(WASHINGTON) -- In a time of pinched public budgets, should governments still be giving tax credits to companies? Recent examples of economic development money gone awry range from the egregious to the silly.
In California, solar panel maker Solyndra went bust after having soaked up $528 million in federal development aid. In New Jersey, angry taxpayers are protesting the so-called Snooki-subsidy -- a $420,000 tax break given by the state's Economic Development Authority to producers of the TV show Jersey Shore, which some residents say depicts the state's citizenry in an unflattering light.
In Washington, poultry farmers get tax-free chicken-bedding. Georgia gives a tax break to people who patronize companies that refurbish corporate jets. Michigan subsidizes restaurant meals eaten by restaurant employees.
Still, other breaks apply to corporate relocations: One company is paid millions to stay put, while another is paid millions to move.
In every case, the rationale is the same: Public money is being used to promote what development authorities believe is public good -- job creation or job retention; the nurture of a promising new industry or the protection of one old and ailing.
Economic development spending by states and cities totals $70 billion a year, according to Kenneth Thomas, associate professor of political science at the University of Missouri at St. Louis. The biggest chunk of that, he says -- some $46.8 billion -- goes for incentives effecting the location of private investment: ensuring, for example, that the company filming the Jersey Shore films it on the Jersey shore.
Thomas says there's little evidence that this spending results in net job creation. What more typically results, he and other experts say, is a re-shuffling of existing jobs. At a time when governments are cutting programs and collectively laying off hundreds of thousands of workers, he asks if now might not be the time to re-think economic development.

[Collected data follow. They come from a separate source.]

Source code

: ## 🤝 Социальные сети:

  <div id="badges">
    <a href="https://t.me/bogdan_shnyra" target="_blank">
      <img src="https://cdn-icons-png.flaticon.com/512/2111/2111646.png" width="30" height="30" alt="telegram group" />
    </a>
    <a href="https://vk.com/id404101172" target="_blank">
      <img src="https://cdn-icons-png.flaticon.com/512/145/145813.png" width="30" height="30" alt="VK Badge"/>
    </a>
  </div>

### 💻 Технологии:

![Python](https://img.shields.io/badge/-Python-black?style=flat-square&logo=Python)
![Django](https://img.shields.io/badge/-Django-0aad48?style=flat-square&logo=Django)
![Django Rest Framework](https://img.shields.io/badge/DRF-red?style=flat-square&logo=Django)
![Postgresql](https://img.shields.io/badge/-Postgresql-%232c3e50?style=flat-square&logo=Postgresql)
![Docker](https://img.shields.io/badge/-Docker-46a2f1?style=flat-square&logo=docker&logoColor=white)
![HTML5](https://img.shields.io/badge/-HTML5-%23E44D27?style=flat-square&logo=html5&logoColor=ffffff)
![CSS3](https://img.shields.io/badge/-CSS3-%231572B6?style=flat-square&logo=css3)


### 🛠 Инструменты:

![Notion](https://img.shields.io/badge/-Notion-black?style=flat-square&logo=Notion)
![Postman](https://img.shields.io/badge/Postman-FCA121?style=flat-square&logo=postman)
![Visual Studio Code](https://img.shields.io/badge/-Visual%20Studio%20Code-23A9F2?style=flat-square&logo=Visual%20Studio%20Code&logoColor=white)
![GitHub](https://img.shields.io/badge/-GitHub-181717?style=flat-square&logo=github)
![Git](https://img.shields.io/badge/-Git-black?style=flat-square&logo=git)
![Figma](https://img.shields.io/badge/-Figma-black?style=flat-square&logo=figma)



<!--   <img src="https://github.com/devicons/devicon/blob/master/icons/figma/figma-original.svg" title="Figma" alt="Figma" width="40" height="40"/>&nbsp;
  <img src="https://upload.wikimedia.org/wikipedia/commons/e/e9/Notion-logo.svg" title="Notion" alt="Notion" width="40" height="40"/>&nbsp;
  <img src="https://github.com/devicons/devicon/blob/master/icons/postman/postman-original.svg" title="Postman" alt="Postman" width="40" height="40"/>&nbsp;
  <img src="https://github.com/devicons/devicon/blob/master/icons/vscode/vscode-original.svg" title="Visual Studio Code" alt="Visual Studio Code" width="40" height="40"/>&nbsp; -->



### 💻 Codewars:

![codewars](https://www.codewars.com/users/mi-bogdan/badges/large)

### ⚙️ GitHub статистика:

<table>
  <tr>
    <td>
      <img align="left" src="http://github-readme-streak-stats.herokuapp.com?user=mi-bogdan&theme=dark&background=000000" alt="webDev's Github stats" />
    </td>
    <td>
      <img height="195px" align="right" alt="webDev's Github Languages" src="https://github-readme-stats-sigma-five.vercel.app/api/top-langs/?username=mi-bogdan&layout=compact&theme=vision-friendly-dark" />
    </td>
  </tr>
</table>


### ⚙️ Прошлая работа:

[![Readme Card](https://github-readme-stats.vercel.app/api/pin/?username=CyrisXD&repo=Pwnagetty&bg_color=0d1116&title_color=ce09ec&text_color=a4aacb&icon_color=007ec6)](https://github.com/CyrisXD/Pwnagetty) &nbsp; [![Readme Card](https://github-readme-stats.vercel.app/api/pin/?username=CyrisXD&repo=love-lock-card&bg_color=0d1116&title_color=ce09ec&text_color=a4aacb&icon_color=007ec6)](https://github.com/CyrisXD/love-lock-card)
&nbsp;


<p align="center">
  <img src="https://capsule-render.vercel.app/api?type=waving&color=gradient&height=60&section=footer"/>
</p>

Greg LeRoy, executive director of Good Jobs First, an organization that rides herd on economic development, says if he were given a choice between no development and spending the way it is now, he'd opt for none.
"The better course of action would be not to provide any credits," he says. "It's not that credits cannot have their place," it's that most turn out to be nothing more than "windfalls" to corporations that would have done the same thing they're being incentivized to do, without incentives. When credits are given, he says, they always should include clawback provisions, so that if the beneficiary fails to provide the hoped-for jobs or otherwise fails to live up to his end of the deal, the state or city isn't left holding the bag.